§ Requirement: Each entry, from beginning to end, is to be transcribed verbatim.

§ Dataset records:
*** Block opens ***

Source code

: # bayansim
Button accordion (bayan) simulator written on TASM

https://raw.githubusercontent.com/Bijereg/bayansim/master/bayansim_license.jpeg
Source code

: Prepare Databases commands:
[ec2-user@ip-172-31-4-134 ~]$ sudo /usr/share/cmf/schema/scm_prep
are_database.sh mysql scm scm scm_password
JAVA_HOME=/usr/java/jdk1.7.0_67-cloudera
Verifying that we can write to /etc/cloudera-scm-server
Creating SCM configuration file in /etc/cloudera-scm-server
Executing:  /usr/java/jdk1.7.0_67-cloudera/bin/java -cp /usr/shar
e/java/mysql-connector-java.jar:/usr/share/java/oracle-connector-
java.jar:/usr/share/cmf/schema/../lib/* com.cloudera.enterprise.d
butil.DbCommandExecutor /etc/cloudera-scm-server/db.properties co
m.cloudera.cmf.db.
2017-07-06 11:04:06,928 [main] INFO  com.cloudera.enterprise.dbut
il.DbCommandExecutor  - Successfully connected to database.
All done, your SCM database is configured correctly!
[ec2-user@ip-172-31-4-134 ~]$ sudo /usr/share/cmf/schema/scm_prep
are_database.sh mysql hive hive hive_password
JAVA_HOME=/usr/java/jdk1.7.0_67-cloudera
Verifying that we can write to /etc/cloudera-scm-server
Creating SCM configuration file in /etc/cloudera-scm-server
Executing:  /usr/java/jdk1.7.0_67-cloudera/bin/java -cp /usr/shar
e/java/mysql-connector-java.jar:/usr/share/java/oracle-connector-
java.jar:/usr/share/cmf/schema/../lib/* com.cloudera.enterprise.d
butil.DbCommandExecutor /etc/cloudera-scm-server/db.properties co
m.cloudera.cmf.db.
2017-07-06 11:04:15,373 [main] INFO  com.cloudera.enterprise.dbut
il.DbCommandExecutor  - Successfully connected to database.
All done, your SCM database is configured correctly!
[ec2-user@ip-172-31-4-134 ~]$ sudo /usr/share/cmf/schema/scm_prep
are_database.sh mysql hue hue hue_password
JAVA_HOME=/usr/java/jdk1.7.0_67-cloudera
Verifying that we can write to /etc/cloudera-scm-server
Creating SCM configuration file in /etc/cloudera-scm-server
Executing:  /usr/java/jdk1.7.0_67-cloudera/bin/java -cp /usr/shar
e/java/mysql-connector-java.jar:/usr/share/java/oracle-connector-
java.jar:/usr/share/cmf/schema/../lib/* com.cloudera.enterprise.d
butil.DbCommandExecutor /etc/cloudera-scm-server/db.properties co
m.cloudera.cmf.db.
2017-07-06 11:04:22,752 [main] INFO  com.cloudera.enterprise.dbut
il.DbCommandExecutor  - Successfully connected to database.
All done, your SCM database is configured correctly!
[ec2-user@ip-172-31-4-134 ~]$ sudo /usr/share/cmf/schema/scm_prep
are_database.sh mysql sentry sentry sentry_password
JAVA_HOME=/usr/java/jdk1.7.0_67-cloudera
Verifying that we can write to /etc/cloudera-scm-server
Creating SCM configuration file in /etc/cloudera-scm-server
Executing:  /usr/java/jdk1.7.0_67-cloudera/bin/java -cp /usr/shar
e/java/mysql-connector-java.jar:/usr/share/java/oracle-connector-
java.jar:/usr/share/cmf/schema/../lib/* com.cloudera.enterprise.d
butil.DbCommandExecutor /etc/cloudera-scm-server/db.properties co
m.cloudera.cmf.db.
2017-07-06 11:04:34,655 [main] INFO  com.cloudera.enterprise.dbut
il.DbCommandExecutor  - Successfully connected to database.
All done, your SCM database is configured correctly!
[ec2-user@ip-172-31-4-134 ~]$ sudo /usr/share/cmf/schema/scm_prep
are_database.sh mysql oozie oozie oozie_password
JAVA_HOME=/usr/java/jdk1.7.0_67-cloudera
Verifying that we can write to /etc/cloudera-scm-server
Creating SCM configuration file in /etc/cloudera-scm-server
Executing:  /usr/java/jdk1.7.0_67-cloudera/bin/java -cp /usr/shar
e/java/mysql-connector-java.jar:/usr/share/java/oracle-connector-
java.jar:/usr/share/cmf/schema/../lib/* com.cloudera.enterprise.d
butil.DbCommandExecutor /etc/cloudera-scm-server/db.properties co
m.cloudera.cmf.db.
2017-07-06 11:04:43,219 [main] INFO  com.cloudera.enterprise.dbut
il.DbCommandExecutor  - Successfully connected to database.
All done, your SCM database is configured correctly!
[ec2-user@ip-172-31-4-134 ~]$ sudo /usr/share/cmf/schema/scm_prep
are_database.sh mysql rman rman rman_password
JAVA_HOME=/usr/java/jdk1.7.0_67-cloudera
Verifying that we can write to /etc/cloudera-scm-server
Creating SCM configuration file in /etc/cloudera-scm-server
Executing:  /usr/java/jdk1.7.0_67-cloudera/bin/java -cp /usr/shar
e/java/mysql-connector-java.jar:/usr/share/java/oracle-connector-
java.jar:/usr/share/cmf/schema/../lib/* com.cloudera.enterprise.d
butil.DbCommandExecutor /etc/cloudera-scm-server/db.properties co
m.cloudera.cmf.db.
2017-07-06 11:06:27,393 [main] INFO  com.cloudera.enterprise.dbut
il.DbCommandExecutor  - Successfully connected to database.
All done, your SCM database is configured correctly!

*** Block closes ***

§ Result:
Source code

: # bayansim
Button accordion (bayan) simulator written on TASM

https://raw.githubusercontent.com/Bijereg/bayansim/master/bayansim_license.jpeg
Source code

: Prepare Databases commands:
[ec2-user@ip-172-31-4-134 ~]$ sudo /usr/share/cmf/schema/scm_prep
are_database.sh mysql scm scm scm_password
JAVA_HOME=/usr/java/jdk1.7.0_67-cloudera
Verifying that we can write to /etc/cloudera-scm-server
Creating SCM configuration file in /etc/cloudera-scm-server
Executing:  /usr/java/jdk1.7.0_67-cloudera/bin/java -cp /usr/shar
e/java/mysql-connector-java.jar:/usr/share/java/oracle-connector-
java.jar:/usr/share/cmf/schema/../lib/* com.cloudera.enterprise.d
butil.DbCommandExecutor /etc/cloudera-scm-server/db.properties co
m.cloudera.cmf.db.
2017-07-06 11:04:06,928 [main] INFO  com.cloudera.enterprise.dbut
il.DbCommandExecutor  - Successfully connected to database.
All done, your SCM database is configured correctly!
[ec2-user@ip-172-31-4-134 ~]$ sudo /usr/share/cmf/schema/scm_prep
are_database.sh mysql hive hive hive_password
JAVA_HOME=/usr/java/jdk1.7.0_67-cloudera
Verifying that we can write to /etc/cloudera-scm-server
Creating SCM configuration file in /etc/cloudera-scm-server
Executing:  /usr/java/jdk1.7.0_67-cloudera/bin/java -cp /usr/shar
e/java/mysql-connector-java.jar:/usr/share/java/oracle-connector-
java.jar:/usr/share/cmf/schema/../lib/* com.cloudera.enterprise.d
butil.DbCommandExecutor /etc/cloudera-scm-server/db.properties co
m.cloudera.cmf.db.
2017-07-06 11:04:15,373 [main] INFO  com.cloudera.enterprise.dbut
il.DbCommandExecutor  - Successfully connected to database.
All done, your SCM database is configured correctly!
[ec2-user@ip-172-31-4-134 ~]$ sudo /usr/share/cmf/schema/scm_prep
are_database.sh mysql hue hue hue_password
JAVA_HOME=/usr/java/jdk1.7.0_67-cloudera
Verifying that we can write to /etc/cloudera-scm-server
Creating SCM configuration file in /etc/cloudera-scm-server
Executing:  /usr/java/jdk1.7.0_67-cloudera/bin/java -cp /usr/shar
e/java/mysql-connector-java.jar:/usr/share/java/oracle-connector-
java.jar:/usr/share/cmf/schema/../lib/* com.cloudera.enterprise.d
butil.DbCommandExecutor /etc/cloudera-scm-server/db.properties co
m.cloudera.cmf.db.
2017-07-06 11:04:22,752 [main] INFO  com.cloudera.enterprise.dbut
il.DbCommandExecutor  - Successfully connected to database.
All done, your SCM database is configured correctly!
[ec2-user@ip-172-31-4-134 ~]$ sudo /usr/share/cmf/schema/scm_prep
are_database.sh mysql sentry sentry sentry_password
JAVA_HOME=/usr/java/jdk1.7.0_67-cloudera
Verifying that we can write to /etc/cloudera-scm-server
Creating SCM configuration file in /etc/cloudera-scm-server
Executing:  /usr/java/jdk1.7.0_67-cloudera/bin/java -cp /usr/shar
e/java/mysql-connector-java.jar:/usr/share/java/oracle-connector-
java.jar:/usr/share/cmf/schema/../lib/* com.cloudera.enterprise.d
butil.DbCommandExecutor /etc/cloudera-scm-server/db.properties co
m.cloudera.cmf.db.
2017-07-06 11:04:34,655 [main] INFO  com.cloudera.enterprise.dbut
il.DbCommandExecutor  - Successfully connected to database.
All done, your SCM database is configured correctly!
[ec2-user@ip-172-31-4-134 ~]$ sudo /usr/share/cmf/schema/scm_prep
are_database.sh mysql oozie oozie oozie_password
JAVA_HOME=/usr/java/jdk1.7.0_67-cloudera
Verifying that we can write to /etc/cloudera-scm-server
Creating SCM configuration file in /etc/cloudera-scm-server
Executing:  /usr/java/jdk1.7.0_67-cloudera/bin/java -cp /usr/shar
e/java/mysql-connector-java.jar:/usr/share/java/oracle-connector-
java.jar:/usr/share/cmf/schema/../lib/* com.cloudera.enterprise.d
butil.DbCommandExecutor /etc/cloudera-scm-server/db.properties co
m.cloudera.cmf.db.
2017-07-06 11:04:43,219 [main] INFO  com.cloudera.enterprise.dbut
il.DbCommandExecutor  - Successfully connected to database.
All done, your SCM database is configured correctly!
[ec2-user@ip-172-31-4-134 ~]$ sudo /usr/share/cmf/schema/scm_prep
are_database.sh mysql rman rman rman_password
JAVA_HOME=/usr/java/jdk1.7.0_67-cloudera
Verifying that we can write to /etc/cloudera-scm-server
Creating SCM configuration file in /etc/cloudera-scm-server
Executing:  /usr/java/jdk1.7.0_67-cloudera/bin/java -cp /usr/shar
e/java/mysql-connector-java.jar:/usr/share/java/oracle-connector-
java.jar:/usr/share/cmf/schema/../lib/* com.cloudera.enterprise.d
butil.DbCommandExecutor /etc/cloudera-scm-server/db.properties co
m.cloudera.cmf.db.
2017-07-06 11:06:27,393 [main] INFO  com.cloudera.enterprise.dbut
il.DbCommandExecutor  - Successfully connected to database.
All done, your SCM database is configured correctly!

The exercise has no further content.